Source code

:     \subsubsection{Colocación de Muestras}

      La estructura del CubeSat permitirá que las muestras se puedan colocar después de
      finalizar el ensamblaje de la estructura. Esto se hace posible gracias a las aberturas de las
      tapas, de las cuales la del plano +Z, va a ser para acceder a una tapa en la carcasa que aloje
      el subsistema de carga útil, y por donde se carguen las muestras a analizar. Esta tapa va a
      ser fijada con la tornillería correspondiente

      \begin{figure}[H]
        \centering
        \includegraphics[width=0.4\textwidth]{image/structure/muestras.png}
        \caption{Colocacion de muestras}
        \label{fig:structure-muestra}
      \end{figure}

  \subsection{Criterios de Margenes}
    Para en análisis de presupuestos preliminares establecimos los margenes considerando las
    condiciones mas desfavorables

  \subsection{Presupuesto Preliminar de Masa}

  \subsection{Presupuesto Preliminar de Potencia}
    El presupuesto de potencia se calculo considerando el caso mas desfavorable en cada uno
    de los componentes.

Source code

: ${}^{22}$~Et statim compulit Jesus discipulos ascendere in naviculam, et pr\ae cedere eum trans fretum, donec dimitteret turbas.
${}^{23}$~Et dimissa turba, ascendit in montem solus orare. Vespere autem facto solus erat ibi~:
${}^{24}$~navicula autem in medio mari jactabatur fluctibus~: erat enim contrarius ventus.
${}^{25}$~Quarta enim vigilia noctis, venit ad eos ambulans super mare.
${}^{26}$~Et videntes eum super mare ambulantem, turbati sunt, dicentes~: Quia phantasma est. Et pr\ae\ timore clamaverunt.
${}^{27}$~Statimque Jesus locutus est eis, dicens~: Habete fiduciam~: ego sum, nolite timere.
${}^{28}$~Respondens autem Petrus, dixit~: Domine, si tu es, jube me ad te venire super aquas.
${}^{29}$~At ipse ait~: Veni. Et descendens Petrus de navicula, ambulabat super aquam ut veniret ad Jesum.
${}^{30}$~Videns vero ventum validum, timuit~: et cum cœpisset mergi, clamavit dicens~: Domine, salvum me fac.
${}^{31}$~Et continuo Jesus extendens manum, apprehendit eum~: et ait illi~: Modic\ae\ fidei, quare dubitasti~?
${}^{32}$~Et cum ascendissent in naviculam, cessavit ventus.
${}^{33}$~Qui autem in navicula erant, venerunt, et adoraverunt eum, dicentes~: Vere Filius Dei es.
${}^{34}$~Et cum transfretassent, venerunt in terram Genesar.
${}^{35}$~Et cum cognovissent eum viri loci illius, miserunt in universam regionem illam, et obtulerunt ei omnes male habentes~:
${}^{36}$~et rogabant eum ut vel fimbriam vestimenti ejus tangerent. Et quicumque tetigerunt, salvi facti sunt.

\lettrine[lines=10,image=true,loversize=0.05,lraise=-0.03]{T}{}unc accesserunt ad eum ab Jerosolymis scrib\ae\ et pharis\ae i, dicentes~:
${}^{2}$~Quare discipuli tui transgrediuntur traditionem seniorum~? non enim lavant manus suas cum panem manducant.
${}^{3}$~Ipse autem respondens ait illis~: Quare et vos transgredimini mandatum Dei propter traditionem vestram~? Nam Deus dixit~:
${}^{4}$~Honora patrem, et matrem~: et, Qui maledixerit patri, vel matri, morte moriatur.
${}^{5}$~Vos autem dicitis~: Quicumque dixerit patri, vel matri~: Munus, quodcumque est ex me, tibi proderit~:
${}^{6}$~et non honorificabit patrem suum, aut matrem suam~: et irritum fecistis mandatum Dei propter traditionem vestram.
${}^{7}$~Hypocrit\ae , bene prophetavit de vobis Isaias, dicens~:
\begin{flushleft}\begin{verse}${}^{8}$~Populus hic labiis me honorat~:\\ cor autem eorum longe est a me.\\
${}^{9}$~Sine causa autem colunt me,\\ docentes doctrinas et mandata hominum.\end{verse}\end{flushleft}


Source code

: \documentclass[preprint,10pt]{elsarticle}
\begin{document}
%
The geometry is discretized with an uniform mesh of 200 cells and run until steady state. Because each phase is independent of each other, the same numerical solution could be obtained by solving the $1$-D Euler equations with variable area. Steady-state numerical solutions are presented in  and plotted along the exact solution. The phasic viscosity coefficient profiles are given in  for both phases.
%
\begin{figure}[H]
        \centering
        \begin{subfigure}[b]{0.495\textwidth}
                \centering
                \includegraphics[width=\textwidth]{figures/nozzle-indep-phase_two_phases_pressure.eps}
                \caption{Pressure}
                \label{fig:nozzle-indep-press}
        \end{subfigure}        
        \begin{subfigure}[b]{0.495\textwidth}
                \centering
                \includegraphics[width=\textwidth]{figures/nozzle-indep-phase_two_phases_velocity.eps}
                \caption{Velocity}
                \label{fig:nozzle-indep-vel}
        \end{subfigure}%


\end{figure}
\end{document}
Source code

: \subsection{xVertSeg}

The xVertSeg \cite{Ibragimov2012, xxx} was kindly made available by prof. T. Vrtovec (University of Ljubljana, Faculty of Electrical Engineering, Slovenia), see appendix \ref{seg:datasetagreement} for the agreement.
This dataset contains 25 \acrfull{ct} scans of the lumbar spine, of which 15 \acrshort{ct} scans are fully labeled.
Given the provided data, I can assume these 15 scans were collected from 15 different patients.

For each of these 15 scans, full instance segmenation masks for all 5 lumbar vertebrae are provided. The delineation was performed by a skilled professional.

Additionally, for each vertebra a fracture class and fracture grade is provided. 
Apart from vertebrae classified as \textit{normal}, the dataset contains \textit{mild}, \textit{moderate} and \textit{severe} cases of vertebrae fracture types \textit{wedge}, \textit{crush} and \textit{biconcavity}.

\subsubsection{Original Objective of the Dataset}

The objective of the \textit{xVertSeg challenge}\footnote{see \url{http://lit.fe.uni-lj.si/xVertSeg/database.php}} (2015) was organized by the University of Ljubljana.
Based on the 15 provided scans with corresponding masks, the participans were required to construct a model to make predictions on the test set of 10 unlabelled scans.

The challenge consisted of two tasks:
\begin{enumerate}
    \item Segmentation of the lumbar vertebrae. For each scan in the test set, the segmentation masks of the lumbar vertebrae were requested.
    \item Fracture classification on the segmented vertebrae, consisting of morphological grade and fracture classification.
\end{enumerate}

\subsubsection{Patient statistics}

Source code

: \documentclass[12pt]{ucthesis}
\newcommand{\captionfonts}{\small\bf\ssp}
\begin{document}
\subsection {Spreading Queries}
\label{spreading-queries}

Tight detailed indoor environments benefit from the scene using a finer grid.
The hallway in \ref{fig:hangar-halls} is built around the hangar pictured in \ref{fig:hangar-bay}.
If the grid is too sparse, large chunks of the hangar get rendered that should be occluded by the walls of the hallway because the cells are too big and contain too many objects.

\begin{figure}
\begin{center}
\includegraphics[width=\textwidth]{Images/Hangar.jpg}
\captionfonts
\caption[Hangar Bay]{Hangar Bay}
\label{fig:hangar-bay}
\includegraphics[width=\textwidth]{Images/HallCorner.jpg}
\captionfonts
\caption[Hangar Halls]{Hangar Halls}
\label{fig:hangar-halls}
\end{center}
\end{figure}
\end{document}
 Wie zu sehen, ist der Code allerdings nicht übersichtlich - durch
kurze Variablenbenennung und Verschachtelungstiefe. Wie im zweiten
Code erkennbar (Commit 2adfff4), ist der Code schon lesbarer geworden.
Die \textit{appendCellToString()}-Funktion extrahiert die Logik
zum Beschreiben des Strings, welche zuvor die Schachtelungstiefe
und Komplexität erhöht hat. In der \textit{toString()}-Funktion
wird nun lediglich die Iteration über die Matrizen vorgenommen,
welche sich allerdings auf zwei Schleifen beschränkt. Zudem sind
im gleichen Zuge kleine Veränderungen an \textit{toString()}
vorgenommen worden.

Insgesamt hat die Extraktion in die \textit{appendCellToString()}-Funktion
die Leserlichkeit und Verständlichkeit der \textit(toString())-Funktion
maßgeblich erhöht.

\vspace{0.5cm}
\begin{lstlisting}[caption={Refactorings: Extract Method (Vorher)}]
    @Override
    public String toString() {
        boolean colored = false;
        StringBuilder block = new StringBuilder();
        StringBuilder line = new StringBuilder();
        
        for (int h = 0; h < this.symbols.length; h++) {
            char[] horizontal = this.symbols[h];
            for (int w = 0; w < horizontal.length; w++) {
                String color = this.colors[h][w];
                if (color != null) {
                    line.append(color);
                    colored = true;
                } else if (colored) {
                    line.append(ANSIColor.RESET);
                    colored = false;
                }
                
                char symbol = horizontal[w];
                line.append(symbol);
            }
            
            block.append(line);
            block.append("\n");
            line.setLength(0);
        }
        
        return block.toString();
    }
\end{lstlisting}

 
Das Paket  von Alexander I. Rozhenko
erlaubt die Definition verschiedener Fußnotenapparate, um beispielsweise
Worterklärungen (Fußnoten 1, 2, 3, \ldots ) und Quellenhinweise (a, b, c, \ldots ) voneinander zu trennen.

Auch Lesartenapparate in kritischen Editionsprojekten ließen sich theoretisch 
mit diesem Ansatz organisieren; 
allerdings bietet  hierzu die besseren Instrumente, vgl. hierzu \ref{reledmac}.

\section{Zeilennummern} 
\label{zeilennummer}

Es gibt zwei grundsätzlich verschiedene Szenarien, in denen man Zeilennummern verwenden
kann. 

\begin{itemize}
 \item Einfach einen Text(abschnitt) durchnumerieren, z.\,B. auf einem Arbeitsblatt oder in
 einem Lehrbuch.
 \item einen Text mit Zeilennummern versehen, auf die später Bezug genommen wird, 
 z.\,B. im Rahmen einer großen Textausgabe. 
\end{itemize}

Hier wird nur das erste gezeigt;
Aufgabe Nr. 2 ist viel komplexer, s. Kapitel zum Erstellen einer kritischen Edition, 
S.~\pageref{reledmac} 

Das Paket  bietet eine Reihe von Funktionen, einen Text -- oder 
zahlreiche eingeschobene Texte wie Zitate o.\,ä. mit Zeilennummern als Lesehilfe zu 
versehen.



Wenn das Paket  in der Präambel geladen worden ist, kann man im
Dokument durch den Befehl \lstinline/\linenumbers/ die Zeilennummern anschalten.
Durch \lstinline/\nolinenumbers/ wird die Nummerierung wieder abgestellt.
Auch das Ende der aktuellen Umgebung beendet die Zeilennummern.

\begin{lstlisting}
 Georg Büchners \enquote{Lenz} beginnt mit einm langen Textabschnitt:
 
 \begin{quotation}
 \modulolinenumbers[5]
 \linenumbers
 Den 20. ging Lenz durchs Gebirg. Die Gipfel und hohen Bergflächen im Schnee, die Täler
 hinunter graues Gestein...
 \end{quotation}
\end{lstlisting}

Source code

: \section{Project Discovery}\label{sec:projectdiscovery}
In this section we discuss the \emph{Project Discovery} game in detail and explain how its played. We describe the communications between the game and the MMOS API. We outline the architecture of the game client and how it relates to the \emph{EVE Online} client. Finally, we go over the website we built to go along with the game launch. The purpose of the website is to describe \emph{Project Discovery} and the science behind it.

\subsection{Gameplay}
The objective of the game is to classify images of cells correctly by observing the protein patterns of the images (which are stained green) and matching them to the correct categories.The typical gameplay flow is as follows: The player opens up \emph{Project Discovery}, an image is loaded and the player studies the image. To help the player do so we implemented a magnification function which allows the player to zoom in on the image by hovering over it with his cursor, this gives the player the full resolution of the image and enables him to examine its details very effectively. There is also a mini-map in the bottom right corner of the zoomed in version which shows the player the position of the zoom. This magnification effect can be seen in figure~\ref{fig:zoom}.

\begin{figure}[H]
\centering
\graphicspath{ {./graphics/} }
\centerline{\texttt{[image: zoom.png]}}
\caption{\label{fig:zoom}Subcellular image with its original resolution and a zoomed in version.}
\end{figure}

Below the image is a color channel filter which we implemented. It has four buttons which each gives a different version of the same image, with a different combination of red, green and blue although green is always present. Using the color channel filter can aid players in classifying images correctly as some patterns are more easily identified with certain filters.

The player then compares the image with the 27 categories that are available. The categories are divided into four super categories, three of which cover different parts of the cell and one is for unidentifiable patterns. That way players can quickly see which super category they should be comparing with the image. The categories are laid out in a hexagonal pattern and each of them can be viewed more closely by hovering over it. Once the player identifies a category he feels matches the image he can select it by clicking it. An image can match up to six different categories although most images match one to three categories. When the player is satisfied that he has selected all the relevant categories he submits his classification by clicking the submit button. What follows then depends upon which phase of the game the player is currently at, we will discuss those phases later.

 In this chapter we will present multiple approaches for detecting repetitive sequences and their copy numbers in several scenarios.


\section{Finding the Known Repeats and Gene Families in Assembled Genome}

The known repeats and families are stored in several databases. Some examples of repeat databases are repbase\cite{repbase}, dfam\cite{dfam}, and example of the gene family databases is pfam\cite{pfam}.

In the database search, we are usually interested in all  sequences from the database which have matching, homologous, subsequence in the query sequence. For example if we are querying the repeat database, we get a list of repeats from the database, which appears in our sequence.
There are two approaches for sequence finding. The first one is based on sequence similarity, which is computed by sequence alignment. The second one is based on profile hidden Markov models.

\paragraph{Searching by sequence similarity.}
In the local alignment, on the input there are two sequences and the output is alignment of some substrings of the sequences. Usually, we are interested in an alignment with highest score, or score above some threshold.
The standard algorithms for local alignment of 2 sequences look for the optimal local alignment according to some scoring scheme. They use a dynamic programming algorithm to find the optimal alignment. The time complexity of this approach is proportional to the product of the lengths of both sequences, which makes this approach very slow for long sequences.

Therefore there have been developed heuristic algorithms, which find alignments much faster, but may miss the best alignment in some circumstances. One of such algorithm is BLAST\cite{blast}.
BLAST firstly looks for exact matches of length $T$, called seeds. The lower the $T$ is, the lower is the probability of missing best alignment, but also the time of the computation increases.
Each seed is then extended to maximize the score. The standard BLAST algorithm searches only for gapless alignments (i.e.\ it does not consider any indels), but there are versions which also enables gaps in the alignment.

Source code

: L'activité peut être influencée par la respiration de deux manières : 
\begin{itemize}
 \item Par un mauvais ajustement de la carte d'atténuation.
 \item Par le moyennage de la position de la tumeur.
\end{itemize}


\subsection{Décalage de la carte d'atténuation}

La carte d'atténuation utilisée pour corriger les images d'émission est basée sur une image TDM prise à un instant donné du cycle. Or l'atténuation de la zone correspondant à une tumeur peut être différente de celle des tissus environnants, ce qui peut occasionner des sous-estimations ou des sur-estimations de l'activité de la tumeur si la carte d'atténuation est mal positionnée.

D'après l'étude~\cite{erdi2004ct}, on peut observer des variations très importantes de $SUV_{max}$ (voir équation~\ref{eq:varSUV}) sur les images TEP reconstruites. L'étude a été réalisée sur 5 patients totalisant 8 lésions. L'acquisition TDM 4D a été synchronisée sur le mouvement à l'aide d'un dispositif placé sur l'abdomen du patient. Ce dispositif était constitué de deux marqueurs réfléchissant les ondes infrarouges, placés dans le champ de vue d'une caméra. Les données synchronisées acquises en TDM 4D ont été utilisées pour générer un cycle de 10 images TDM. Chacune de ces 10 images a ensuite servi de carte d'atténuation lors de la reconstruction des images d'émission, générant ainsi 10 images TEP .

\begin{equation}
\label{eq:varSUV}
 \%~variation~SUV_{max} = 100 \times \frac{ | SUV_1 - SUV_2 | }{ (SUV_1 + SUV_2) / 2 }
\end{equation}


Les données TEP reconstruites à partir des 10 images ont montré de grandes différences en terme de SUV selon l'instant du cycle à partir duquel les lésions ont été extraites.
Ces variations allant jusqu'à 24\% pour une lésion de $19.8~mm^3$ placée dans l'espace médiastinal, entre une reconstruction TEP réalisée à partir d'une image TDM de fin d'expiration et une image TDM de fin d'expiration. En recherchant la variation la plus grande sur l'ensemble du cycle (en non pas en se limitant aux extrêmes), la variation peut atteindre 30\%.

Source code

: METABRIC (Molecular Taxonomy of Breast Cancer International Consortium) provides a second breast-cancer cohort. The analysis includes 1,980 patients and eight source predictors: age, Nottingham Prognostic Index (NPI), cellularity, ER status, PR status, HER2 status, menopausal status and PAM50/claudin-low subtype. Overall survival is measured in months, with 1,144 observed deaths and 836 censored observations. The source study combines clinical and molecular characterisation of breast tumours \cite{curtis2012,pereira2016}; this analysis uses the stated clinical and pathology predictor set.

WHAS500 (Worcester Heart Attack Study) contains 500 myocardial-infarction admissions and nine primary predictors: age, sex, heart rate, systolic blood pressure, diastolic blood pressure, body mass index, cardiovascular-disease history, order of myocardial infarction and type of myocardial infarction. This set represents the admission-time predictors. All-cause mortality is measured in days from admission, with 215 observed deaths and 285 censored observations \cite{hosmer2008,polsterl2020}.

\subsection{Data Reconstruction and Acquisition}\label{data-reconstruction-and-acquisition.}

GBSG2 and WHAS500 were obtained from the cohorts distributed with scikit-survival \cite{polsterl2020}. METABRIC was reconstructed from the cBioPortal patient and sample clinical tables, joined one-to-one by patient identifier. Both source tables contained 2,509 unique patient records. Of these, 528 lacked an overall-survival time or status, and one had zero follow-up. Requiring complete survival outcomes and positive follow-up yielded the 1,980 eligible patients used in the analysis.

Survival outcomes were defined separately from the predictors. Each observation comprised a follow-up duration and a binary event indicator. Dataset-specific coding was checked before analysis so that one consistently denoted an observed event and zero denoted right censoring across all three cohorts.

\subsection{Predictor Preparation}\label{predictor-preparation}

_ _ _ _ _ _ _

*EXERCISE OBJECTIVE*
Look back at the data above. Transcribe exactly the lines starting at the line that contains "This dataset contains" and ending at the line that contains "Given the provided".

*EXERCISE SOLUTION*
This dataset contains 25 \acrfull{ct} scans of the lumbar spine, of which 15 \acrshort{ct} scans are fully labeled.
Given the provided data, I can assume these 15 scans were collected from 15 different patients.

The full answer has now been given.